While I'm no stranger to the Visual Novel medium's fraught relationship with eroge content, The Song of Saya's sheer graphic gratuitousness and general unpleasantness is what keeps it from really being a stand-out horror story. Beyond the well-rendered visceral imagery and intriguing cosmic horror elements, the relationship between Fuminori and Saya that serves as the emotional core of the plot is actually quite compelling. We watch their twisted relationship bloom as Fuminori slowly loses his humanity and morals as he descends deeper in love with Saya, and likewise, Saya slowly gains humanity in both the best and worst ways possible. In most good horror, it's that human emotional core at the center that makes it all work. Unfortunately, The Song of Saya is no Cronenberg's "The Fly", and is more analogous to something like "Mai-chan's Daily Life", or "A Serbian Film." It's a story full of absolutely abhorrent material, not limited to Cannibalism, Rape and implicit Pedophilia.

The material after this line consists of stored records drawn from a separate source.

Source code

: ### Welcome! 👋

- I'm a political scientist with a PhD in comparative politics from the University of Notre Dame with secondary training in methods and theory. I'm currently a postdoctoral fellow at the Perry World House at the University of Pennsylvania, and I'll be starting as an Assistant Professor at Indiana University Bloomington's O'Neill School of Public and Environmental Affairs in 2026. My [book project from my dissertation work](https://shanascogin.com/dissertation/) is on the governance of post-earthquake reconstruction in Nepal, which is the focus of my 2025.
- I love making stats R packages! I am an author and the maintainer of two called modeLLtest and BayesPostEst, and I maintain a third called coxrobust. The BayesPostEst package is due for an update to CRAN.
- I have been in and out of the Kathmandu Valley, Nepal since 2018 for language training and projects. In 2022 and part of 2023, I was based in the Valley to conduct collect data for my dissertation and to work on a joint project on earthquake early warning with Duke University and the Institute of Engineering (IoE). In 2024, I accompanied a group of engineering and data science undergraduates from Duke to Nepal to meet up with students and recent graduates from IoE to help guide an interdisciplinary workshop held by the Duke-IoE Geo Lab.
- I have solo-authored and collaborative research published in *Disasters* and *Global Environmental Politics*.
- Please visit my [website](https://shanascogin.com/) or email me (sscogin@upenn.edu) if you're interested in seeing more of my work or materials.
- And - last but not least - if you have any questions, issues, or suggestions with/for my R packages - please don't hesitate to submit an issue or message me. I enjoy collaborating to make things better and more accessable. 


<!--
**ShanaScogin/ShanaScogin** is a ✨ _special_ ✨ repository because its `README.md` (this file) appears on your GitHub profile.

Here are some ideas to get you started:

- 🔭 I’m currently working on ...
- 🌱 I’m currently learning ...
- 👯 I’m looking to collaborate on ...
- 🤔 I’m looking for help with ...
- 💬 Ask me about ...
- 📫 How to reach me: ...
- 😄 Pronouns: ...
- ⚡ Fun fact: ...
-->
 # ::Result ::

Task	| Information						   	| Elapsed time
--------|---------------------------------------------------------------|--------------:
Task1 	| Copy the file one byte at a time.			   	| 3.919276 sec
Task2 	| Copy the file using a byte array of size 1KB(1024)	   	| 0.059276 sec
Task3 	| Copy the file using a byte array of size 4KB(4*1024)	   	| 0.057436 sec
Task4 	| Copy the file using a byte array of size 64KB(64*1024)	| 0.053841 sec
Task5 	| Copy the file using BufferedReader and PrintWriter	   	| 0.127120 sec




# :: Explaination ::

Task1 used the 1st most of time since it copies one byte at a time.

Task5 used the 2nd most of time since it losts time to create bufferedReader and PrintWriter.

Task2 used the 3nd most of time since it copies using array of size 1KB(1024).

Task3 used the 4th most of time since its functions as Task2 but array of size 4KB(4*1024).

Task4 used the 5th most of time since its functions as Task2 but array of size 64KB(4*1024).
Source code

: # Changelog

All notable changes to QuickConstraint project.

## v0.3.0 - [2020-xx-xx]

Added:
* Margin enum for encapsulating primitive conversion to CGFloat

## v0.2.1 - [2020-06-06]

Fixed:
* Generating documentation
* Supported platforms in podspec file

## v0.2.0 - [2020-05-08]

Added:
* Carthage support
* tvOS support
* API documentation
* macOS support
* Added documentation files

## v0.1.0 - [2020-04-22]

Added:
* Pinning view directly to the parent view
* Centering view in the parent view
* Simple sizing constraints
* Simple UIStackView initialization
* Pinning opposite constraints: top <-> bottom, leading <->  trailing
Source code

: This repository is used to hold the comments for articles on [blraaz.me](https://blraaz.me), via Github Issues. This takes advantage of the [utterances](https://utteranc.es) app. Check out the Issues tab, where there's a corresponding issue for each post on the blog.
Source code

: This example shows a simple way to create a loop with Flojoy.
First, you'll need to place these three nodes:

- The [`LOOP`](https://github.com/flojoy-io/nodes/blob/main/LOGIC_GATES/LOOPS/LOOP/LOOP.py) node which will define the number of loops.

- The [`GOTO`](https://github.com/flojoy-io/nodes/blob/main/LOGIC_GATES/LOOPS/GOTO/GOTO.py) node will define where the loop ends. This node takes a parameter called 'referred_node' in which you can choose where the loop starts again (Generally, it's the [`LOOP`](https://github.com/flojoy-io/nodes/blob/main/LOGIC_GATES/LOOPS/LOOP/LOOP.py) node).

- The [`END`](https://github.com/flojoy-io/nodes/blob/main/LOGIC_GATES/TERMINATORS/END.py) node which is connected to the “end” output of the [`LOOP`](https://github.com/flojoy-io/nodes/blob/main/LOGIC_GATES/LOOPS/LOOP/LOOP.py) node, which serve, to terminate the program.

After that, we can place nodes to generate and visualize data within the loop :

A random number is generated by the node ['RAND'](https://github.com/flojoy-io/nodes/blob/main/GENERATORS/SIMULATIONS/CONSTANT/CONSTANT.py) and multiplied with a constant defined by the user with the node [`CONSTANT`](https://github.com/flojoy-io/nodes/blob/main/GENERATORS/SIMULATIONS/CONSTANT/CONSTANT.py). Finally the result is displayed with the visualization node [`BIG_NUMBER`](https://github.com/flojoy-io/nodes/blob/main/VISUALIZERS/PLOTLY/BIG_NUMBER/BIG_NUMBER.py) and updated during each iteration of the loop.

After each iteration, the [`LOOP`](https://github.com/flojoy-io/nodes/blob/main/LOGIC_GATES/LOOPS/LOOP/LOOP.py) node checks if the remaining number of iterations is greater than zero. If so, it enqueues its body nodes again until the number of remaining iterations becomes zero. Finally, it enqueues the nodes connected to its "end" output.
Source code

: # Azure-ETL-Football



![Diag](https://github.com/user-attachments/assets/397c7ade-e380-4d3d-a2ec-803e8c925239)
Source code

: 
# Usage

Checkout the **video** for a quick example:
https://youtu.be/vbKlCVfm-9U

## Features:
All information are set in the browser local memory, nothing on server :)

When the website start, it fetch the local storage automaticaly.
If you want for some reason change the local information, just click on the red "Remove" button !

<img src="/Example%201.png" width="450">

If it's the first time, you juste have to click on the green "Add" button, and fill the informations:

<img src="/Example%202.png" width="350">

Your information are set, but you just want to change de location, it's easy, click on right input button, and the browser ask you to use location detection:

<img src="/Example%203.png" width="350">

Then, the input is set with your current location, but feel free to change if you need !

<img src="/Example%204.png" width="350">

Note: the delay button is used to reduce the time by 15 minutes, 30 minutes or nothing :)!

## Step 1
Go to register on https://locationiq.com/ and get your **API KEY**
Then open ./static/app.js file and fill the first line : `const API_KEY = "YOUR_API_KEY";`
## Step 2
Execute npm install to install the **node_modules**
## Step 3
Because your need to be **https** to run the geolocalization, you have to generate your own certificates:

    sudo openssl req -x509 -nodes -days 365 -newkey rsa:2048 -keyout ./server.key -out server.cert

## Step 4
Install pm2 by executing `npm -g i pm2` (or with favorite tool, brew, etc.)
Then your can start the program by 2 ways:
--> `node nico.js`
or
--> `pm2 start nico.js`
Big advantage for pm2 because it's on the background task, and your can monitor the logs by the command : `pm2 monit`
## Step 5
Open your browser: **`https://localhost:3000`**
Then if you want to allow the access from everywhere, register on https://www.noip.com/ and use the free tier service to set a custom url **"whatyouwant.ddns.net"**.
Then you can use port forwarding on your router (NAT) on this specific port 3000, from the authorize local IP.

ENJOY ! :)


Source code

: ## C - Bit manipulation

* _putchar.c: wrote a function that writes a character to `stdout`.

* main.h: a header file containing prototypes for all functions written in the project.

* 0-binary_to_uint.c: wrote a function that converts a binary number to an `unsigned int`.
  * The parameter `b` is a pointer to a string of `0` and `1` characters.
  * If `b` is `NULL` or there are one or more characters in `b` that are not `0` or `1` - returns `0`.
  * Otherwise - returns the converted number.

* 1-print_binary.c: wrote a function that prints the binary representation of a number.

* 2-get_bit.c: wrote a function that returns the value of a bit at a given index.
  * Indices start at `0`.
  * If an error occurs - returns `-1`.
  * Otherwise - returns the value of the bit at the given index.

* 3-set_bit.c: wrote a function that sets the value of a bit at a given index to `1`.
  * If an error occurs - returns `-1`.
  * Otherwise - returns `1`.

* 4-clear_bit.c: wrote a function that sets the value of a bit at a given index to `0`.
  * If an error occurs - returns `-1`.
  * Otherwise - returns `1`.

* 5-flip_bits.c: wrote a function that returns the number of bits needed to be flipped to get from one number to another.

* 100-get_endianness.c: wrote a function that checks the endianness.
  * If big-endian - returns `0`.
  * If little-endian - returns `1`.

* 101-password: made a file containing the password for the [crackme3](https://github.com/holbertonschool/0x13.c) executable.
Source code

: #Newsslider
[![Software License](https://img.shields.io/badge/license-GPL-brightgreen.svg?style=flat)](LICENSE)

Even barring Fuminori's agnosia, why he's going on about the beauty of someone that looks like a child to him and having sex with a pile of pig guts that resembles a child in his eyes is something that is not only never questioned by the narrative, but is something deliberately played up for eroticism by the narrative in its many grotesque sex scenes (Author's Note: Some people online will tell you that you are missing out on the full experience by playing the censored version on Steam. These people are not to be trusted, and you should steer clear of them. The only thing the Steam release removes is all the unnecessary sex scenes that are largely meant for the player to find erotic, and you are missing literally nothing by playing without the 18+ Patch).

Even barring that (which is a lot to bar if I'm being honest with you here), there's also two rape scenes also played for eroticism, one also including the lolicon content. While they do move the plot forward in a sense, even with the edited Steam release you can tell that these scenes were paragraphs of erotica meant to primarily titillate, while any implicit horror or plot impact is a secondary concern, which is a different kind of disgusting from the cannibalism and Meat-O-Vision the reader is subjected to. All of this taints The Song of Saya's other strengths, such as its soundtrack, its art, and its genuine moments of horror both subtle and overt, making The Song of Saya an incredibly hard sell to all but those with the absolute highest tolerance for quote un-quote "weeb shit". If it wasn't for this list, I probably wouldn't have ever touched this game. Which is why it's honestly kind of a bummer that if you took the overtly exploitative content out of the equation, The Song of Saya would probably be the best introductory Visual Novel for newcomers to the Visual Novel medium: it's short, it's easily accessible, and it manages to show off a lot of the medium's strengths without being too much of a slog. It's just a shame that all these qualities are in service of The Song of Saya. There are better visual novels for getting into the medium, and there are better cosmic horror stories that won't get you put on a watchlist. Steer clear, because you're not missing much.

...The soundtrack is pretty good though, give that a listen.